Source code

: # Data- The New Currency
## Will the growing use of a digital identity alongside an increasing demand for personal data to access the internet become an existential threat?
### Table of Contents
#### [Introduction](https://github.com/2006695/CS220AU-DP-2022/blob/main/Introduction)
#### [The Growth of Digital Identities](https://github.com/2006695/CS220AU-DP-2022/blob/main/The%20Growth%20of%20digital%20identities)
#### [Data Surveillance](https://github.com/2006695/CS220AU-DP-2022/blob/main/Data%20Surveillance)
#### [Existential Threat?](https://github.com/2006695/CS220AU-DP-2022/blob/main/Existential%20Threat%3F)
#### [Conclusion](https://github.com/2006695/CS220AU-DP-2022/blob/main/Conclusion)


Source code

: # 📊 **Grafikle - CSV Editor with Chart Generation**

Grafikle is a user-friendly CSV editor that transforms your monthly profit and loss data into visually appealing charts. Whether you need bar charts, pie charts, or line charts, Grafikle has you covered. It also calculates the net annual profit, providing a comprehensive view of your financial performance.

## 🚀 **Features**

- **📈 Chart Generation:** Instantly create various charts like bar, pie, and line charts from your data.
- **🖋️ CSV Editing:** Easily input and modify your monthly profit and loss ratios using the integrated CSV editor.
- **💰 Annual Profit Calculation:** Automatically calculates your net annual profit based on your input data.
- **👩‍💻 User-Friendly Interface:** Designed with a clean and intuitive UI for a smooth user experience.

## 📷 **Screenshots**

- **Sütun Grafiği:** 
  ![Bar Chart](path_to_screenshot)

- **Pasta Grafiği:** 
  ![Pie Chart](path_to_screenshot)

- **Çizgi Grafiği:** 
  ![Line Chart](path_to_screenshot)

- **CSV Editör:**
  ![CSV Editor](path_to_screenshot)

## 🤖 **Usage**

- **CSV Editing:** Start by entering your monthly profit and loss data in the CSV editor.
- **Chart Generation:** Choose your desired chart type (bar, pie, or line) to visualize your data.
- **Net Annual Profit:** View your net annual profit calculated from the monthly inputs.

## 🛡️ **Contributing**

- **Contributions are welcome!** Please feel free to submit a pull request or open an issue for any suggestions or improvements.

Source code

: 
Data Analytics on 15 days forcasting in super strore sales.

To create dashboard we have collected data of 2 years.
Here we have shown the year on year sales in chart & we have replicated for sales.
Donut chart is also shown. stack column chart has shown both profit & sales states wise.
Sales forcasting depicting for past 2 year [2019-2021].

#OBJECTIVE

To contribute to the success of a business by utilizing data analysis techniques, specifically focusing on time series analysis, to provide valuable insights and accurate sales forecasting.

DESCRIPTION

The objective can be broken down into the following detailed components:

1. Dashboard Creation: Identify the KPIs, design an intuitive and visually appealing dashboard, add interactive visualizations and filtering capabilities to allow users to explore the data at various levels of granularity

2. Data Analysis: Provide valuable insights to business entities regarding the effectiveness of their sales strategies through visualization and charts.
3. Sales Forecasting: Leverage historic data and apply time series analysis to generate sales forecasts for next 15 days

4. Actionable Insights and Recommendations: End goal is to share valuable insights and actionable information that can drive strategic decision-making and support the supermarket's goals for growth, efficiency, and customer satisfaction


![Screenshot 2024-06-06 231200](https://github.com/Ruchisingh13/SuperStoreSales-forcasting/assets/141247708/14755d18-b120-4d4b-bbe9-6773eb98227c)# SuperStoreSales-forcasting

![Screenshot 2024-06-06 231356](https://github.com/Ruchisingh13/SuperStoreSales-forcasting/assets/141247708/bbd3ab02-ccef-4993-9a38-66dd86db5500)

* Exercise description
Copy out the material above in its entirety, exactly.

* Expected answer
Source code

: # Data- The New Currency
## Will the growing use of a digital identity alongside an increasing demand for personal data to access the internet become an existential threat?
### Table of Contents
#### [Introduction](https://github.com/2006695/CS220AU-DP-2022/blob/main/Introduction)
#### [The Growth of Digital Identities](https://github.com/2006695/CS220AU-DP-2022/blob/main/The%20Growth%20of%20digital%20identities)
#### [Data Surveillance](https://github.com/2006695/CS220AU-DP-2022/blob/main/Data%20Surveillance)
#### [Existential Threat?](https://github.com/2006695/CS220AU-DP-2022/blob/main/Existential%20Threat%3F)
#### [Conclusion](https://github.com/2006695/CS220AU-DP-2022/blob/main/Conclusion)


Source code

: # 📊 **Grafikle - CSV Editor with Chart Generation**

Grafikle is a user-friendly CSV editor that transforms your monthly profit and loss data into visually appealing charts. Whether you need bar charts, pie charts, or line charts, Grafikle has you covered. It also calculates the net annual profit, providing a comprehensive view of your financial performance.

## 🚀 **Features**

- **📈 Chart Generation:** Instantly create various charts like bar, pie, and line charts from your data.
- **🖋️ CSV Editing:** Easily input and modify your monthly profit and loss ratios using the integrated CSV editor.
- **💰 Annual Profit Calculation:** Automatically calculates your net annual profit based on your input data.
- **👩‍💻 User-Friendly Interface:** Designed with a clean and intuitive UI for a smooth user experience.

## 📷 **Screenshots**

- **Sütun Grafiği:** 
  ![Bar Chart](path_to_screenshot)

- **Pasta Grafiği:** 
  ![Pie Chart](path_to_screenshot)

- **Çizgi Grafiği:** 
  ![Line Chart](path_to_screenshot)

- **CSV Editör:**
  ![CSV Editor](path_to_screenshot)

## 🤖 **Usage**

- **CSV Editing:** Start by entering your monthly profit and loss data in the CSV editor.
- **Chart Generation:** Choose your desired chart type (bar, pie, or line) to visualize your data.
- **Net Annual Profit:** View your net annual profit calculated from the monthly inputs.

## 🛡️ **Contributing**

- **Contributions are welcome!** Please feel free to submit a pull request or open an issue for any suggestions or improvements.

Source code

: 
Data Analytics on 15 days forcasting in super strore sales.

To create dashboard we have collected data of 2 years.
Here we have shown the year on year sales in chart & we have replicated for sales.
Donut chart is also shown. stack column chart has shown both profit & sales states wise.
Sales forcasting depicting for past 2 year [2019-2021].

#OBJECTIVE

To contribute to the success of a business by utilizing data analysis techniques, specifically focusing on time series analysis, to provide valuable insights and accurate sales forecasting.

DESCRIPTION

The objective can be broken down into the following detailed components:

1. Dashboard Creation: Identify the KPIs, design an intuitive and visually appealing dashboard, add interactive visualizations and filtering capabilities to allow users to explore the data at various levels of granularity

2. Data Analysis: Provide valuable insights to business entities regarding the effectiveness of their sales strategies through visualization and charts.
3. Sales Forecasting: Leverage historic data and apply time series analysis to generate sales forecasts for next 15 days

4. Actionable Insights and Recommendations: End goal is to share valuable insights and actionable information that can drive strategic decision-making and support the supermarket's goals for growth, efficiency, and customer satisfaction


![Screenshot 2024-06-06 231200](https://github.com/Ruchisingh13/SuperStoreSales-forcasting/assets/141247708/14755d18-b120-4d4b-bbe9-6773eb98227c)# SuperStoreSales-forcasting

![Screenshot 2024-06-06 231356](https://github.com/Ruchisingh13/SuperStoreSales-forcasting/assets/141247708/bbd3ab02-ccef-4993-9a38-66dd86db5500)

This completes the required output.